Palestinians protesters carry a wounded female protester during clashes near the border with Israel in the east of Gaza Strip, 15 May 2018. At least 62 Palestinian protesters were killed and more than 2,500 others were injured at the Gaza-Israeli border during clashes against the US embassy move to Jerusalem as well as marking the Nakba Day. Palestinians are marking the Nakba Day, or the day of the disaster, when more than 700 thousand Palestinians were forcefully expelled from their villages during the war that led to the creation of the state of Israel on 15 May 1948. Protesters call for the right of Palestinians to return to their homeland. EPA-EFE/MOHAMMED SABER

Apartheid is not a story that ends in victory in all our history books. It is a story about a struggle for freedom – a freedom that is incomplete in Palestine. The international community has watched Israeli Apartheid continue through Israeli control of land, freedom of movement, and the economic, social, and political lives of the Palestinians.

In November 1973, the United Nations General Assembly adopted the International Convention on the Suppression and Punishment of the Crime of Apartheid, which in 1998 became recognised as one of the seven crimes against humanity in the 2002 Rome Statute.

Despite the gains that have been made through international legislation, Israel still treats Palestinian life as less than human and without facing trial for its daily crimes against humanity.

Israeli Apartheid is the only remaining apartheid state in the world today and force is used to protect it. The deaths of more than 52 Palestinians this week on the Gaza border is a Sharpeville Massacre unfolding. These killings are part of an ethnic cleansing that has lasted for decades that Israel uses to secure a Jewish majority state of Israel, with Jerusalem as its planned capital.
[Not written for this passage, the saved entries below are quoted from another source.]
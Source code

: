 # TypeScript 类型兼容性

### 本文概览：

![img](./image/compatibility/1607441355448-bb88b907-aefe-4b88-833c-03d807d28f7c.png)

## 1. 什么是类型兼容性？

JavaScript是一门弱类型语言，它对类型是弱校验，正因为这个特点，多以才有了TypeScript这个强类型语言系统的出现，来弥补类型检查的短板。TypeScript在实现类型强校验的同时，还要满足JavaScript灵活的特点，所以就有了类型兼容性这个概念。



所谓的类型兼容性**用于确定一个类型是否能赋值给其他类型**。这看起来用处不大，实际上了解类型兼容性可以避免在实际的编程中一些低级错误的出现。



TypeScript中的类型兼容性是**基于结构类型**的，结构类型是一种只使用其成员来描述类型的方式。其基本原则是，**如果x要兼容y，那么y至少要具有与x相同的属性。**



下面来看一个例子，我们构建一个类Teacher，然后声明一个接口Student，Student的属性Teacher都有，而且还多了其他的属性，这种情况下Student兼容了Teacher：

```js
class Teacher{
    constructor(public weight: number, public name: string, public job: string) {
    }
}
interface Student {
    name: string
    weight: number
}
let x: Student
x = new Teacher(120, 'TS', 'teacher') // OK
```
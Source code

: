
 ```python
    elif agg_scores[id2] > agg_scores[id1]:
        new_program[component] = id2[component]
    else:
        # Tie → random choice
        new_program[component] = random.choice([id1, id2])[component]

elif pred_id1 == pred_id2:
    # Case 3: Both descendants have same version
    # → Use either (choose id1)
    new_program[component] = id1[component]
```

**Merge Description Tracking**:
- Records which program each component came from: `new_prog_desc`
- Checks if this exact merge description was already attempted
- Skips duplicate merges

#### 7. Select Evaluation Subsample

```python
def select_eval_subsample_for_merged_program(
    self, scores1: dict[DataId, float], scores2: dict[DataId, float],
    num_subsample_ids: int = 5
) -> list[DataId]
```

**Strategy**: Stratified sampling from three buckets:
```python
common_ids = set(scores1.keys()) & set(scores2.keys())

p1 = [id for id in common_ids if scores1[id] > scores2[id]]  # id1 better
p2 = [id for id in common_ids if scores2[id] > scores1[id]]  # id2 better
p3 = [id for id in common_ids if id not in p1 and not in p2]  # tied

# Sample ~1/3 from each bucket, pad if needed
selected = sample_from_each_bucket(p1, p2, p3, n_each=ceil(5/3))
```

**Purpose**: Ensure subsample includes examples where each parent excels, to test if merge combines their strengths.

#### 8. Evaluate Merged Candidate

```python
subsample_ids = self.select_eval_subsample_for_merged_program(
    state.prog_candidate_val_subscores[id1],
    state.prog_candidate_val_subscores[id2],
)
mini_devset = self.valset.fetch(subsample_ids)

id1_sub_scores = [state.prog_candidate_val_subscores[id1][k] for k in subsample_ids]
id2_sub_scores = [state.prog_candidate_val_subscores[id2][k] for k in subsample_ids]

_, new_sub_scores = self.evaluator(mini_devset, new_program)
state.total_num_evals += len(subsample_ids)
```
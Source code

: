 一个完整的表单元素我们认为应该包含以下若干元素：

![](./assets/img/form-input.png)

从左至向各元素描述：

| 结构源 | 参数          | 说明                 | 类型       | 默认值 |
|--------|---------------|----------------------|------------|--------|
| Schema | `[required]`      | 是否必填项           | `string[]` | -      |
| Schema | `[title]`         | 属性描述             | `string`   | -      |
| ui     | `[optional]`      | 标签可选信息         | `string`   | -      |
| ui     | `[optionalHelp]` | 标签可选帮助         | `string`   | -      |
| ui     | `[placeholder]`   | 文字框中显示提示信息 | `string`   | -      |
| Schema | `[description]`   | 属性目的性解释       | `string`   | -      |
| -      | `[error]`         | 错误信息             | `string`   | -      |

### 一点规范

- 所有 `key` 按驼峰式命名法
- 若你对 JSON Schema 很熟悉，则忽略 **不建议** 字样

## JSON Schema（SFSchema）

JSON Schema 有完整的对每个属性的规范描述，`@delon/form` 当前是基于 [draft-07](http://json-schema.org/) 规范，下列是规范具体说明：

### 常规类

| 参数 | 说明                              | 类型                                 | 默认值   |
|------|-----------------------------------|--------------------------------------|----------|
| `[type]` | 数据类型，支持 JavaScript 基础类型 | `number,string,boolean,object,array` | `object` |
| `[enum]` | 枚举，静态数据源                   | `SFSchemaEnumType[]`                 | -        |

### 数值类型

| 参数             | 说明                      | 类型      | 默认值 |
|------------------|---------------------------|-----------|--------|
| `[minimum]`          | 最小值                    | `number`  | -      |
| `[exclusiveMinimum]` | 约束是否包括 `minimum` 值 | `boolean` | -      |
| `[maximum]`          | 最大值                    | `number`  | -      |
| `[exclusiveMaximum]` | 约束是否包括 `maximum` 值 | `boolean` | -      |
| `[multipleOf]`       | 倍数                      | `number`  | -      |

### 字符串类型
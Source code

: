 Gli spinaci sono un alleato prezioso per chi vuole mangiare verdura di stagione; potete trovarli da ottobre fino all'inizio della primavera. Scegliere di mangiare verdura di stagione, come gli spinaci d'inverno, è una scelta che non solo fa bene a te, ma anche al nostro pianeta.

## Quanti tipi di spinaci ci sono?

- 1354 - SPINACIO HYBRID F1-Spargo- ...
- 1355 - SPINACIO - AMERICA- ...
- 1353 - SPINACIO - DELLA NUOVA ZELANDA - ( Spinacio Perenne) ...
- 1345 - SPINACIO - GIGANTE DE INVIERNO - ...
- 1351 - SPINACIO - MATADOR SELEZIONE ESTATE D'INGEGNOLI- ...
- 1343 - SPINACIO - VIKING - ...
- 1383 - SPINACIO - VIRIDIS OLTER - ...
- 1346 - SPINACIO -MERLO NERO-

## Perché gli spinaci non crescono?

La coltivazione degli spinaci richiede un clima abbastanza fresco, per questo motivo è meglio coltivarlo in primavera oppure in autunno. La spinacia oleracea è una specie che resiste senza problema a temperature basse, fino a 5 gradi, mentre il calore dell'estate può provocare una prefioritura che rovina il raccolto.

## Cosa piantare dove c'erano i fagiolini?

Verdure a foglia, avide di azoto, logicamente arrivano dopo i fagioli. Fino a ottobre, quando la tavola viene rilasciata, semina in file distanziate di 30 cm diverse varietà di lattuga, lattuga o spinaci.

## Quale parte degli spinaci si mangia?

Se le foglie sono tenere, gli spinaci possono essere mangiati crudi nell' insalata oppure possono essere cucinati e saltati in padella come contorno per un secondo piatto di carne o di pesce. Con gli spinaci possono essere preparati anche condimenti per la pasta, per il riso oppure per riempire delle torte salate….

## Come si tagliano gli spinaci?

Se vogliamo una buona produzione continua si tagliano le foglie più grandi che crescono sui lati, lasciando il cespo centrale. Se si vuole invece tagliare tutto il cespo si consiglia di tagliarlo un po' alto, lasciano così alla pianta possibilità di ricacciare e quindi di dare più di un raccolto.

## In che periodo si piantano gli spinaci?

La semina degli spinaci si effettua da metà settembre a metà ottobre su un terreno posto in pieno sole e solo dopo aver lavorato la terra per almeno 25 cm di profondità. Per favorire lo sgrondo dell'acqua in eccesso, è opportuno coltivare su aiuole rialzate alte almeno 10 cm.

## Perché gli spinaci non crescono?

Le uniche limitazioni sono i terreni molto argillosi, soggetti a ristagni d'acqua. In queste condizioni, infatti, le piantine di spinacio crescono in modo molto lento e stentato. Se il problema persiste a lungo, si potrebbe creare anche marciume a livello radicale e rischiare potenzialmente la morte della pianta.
The move of the US embassy to Jerusalem has led to the deadliest attack of peaceful protesters since the Gaza War in 2014. This a turning point. South Africa’s withdrawal of the Ambassador of Israel is a sign that this is a violence that South Africa recognises and has been a harsh critic of, but South Africa cannot continue to take this position alone.

South Africans and Palestinians have had a common dream for many years and have struggled side by side against Apartheid as extensions of the same movement that is against imperialism, land occupation, and segregation.

The Palestinian Liberation Organisation (PLO) and the African National Congress (ANC) share the same enemy, which entered both South African and Palestinian history in 1948; 15 May 1948 marks a historical catastrophe that occurred at the same time as the establishment of South Africa’s Apartheid state. On 15 May each year, Nakba Day, which in Arabic is the Day of Catastrophe, is a time for mourning the loss of homes and lives during the 1947-1949 war, but also a time for collective resistance; 78% of historical Palestine was lost in the Israeli state, this loss of land and homes continues as Israel annexes more land for settlements in the occupied West Bank. The struggle for the right of return and for the end of the occupation reaches its 70th anniversary without peace in sight.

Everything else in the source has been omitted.